Global Demographic Changes Indicate Instability

In The Graying of the Great Powers, Richard Jackson and Neil Howe predict trouble ahead. Sub-Saharan Africa has the largest youth-bulge with over a third of the population, more than double the number in the developed world. The youth bulge could lead to instability in sub-Saharan Africa and some Muslim nations, including Afghanistan and Iraq, until at least the 2030s. As the youth bulge increases, “so does the likelihood of civil unrest, revolution, and war.”[i]  Historic global aging never seen before hit developed nations first. This phenomenon is creating a demographic gulf between them and developing nations, but will eventually reach there as well as people live longer and numbers of births decrease. As populations age their economic growth is threatened, and probably will cause the influence of the developed world to wane, according to the authors of The Graying of the Great Powers.
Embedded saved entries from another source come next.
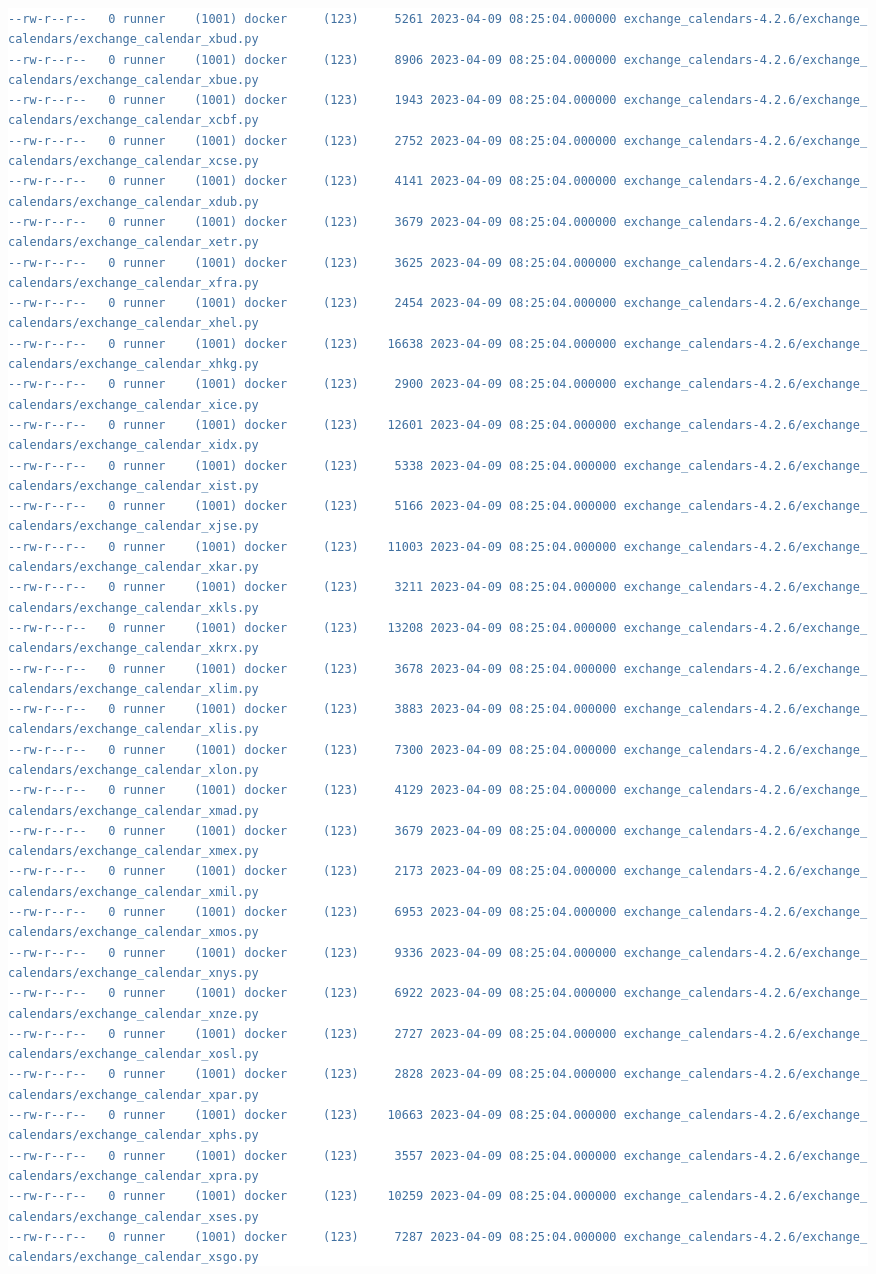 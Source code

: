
 ```diff
--rw-r--r--   0 runner    (1001) docker     (123)     5261 2023-04-09 08:25:04.000000 exchange_calendars-4.2.6/exchange_calendars/exchange_calendar_xbud.py
--rw-r--r--   0 runner    (1001) docker     (123)     8906 2023-04-09 08:25:04.000000 exchange_calendars-4.2.6/exchange_calendars/exchange_calendar_xbue.py
--rw-r--r--   0 runner    (1001) docker     (123)     1943 2023-04-09 08:25:04.000000 exchange_calendars-4.2.6/exchange_calendars/exchange_calendar_xcbf.py
--rw-r--r--   0 runner    (1001) docker     (123)     2752 2023-04-09 08:25:04.000000 exchange_calendars-4.2.6/exchange_calendars/exchange_calendar_xcse.py
--rw-r--r--   0 runner    (1001) docker     (123)     4141 2023-04-09 08:25:04.000000 exchange_calendars-4.2.6/exchange_calendars/exchange_calendar_xdub.py
--rw-r--r--   0 runner    (1001) docker     (123)     3679 2023-04-09 08:25:04.000000 exchange_calendars-4.2.6/exchange_calendars/exchange_calendar_xetr.py
--rw-r--r--   0 runner    (1001) docker     (123)     3625 2023-04-09 08:25:04.000000 exchange_calendars-4.2.6/exchange_calendars/exchange_calendar_xfra.py
--rw-r--r--   0 runner    (1001) docker     (123)     2454 2023-04-09 08:25:04.000000 exchange_calendars-4.2.6/exchange_calendars/exchange_calendar_xhel.py
--rw-r--r--   0 runner    (1001) docker     (123)    16638 2023-04-09 08:25:04.000000 exchange_calendars-4.2.6/exchange_calendars/exchange_calendar_xhkg.py
--rw-r--r--   0 runner    (1001) docker     (123)     2900 2023-04-09 08:25:04.000000 exchange_calendars-4.2.6/exchange_calendars/exchange_calendar_xice.py
--rw-r--r--   0 runner    (1001) docker     (123)    12601 2023-04-09 08:25:04.000000 exchange_calendars-4.2.6/exchange_calendars/exchange_calendar_xidx.py
--rw-r--r--   0 runner    (1001) docker     (123)     5338 2023-04-09 08:25:04.000000 exchange_calendars-4.2.6/exchange_calendars/exchange_calendar_xist.py
--rw-r--r--   0 runner    (1001) docker     (123)     5166 2023-04-09 08:25:04.000000 exchange_calendars-4.2.6/exchange_calendars/exchange_calendar_xjse.py
--rw-r--r--   0 runner    (1001) docker     (123)    11003 2023-04-09 08:25:04.000000 exchange_calendars-4.2.6/exchange_calendars/exchange_calendar_xkar.py
--rw-r--r--   0 runner    (1001) docker     (123)     3211 2023-04-09 08:25:04.000000 exchange_calendars-4.2.6/exchange_calendars/exchange_calendar_xkls.py
--rw-r--r--   0 runner    (1001) docker     (123)    13208 2023-04-09 08:25:04.000000 exchange_calendars-4.2.6/exchange_calendars/exchange_calendar_xkrx.py
--rw-r--r--   0 runner    (1001) docker     (123)     3678 2023-04-09 08:25:04.000000 exchange_calendars-4.2.6/exchange_calendars/exchange_calendar_xlim.py
--rw-r--r--   0 runner    (1001) docker     (123)     3883 2023-04-09 08:25:04.000000 exchange_calendars-4.2.6/exchange_calendars/exchange_calendar_xlis.py
--rw-r--r--   0 runner    (1001) docker     (123)     7300 2023-04-09 08:25:04.000000 exchange_calendars-4.2.6/exchange_calendars/exchange_calendar_xlon.py
--rw-r--r--   0 runner    (1001) docker     (123)     4129 2023-04-09 08:25:04.000000 exchange_calendars-4.2.6/exchange_calendars/exchange_calendar_xmad.py
--rw-r--r--   0 runner    (1001) docker     (123)     3679 2023-04-09 08:25:04.000000 exchange_calendars-4.2.6/exchange_calendars/exchange_calendar_xmex.py
--rw-r--r--   0 runner    (1001) docker     (123)     2173 2023-04-09 08:25:04.000000 exchange_calendars-4.2.6/exchange_calendars/exchange_calendar_xmil.py
--rw-r--r--   0 runner    (1001) docker     (123)     6953 2023-04-09 08:25:04.000000 exchange_calendars-4.2.6/exchange_calendars/exchange_calendar_xmos.py
--rw-r--r--   0 runner    (1001) docker     (123)     9336 2023-04-09 08:25:04.000000 exchange_calendars-4.2.6/exchange_calendars/exchange_calendar_xnys.py
--rw-r--r--   0 runner    (1001) docker     (123)     6922 2023-04-09 08:25:04.000000 exchange_calendars-4.2.6/exchange_calendars/exchange_calendar_xnze.py
--rw-r--r--   0 runner    (1001) docker     (123)     2727 2023-04-09 08:25:04.000000 exchange_calendars-4.2.6/exchange_calendars/exchange_calendar_xosl.py
--rw-r--r--   0 runner    (1001) docker     (123)     2828 2023-04-09 08:25:04.000000 exchange_calendars-4.2.6/exchange_calendars/exchange_calendar_xpar.py
--rw-r--r--   0 runner    (1001) docker     (123)    10663 2023-04-09 08:25:04.000000 exchange_calendars-4.2.6/exchange_calendars/exchange_calendar_xphs.py
--rw-r--r--   0 runner    (1001) docker     (123)     3557 2023-04-09 08:25:04.000000 exchange_calendars-4.2.6/exchange_calendars/exchange_calendar_xpra.py
--rw-r--r--   0 runner    (1001) docker     (123)    10259 2023-04-09 08:25:04.000000 exchange_calendars-4.2.6/exchange_calendars/exchange_calendar_xses.py
--rw-r--r--   0 runner    (1001) docker     (123)     7287 2023-04-09 08:25:04.000000 exchange_calendars-4.2.6/exchange_calendars/exchange_calendar_xsgo.py
```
The exception is the US due to immigration and relatively high fertility rates that likely will maintain its influence.

Demographic change will impact Russia with its population decrease, China will have to handle an age wave just when it becomes a middle-income country, and some countries will face intense competition between faster and slower growing ethnic and religious groups. As countries rapidly modernize, stress follows from “some combination of globalization, urbanization, rising inequality, family breakdown, environmental degradation, ethnic conflict, and religious radicalism.” Demographers Jackson and Howe predict that the disparities between graying countries with their shortage of youth labor and countries with large youth populations will come to the forefront in the 2020s to make it the decade of greatest global danger.

[i] Richard Jackson and Neil Howe. The Graying of the Great PowersCenter for Strategic and International Studies, 2008, p. 193.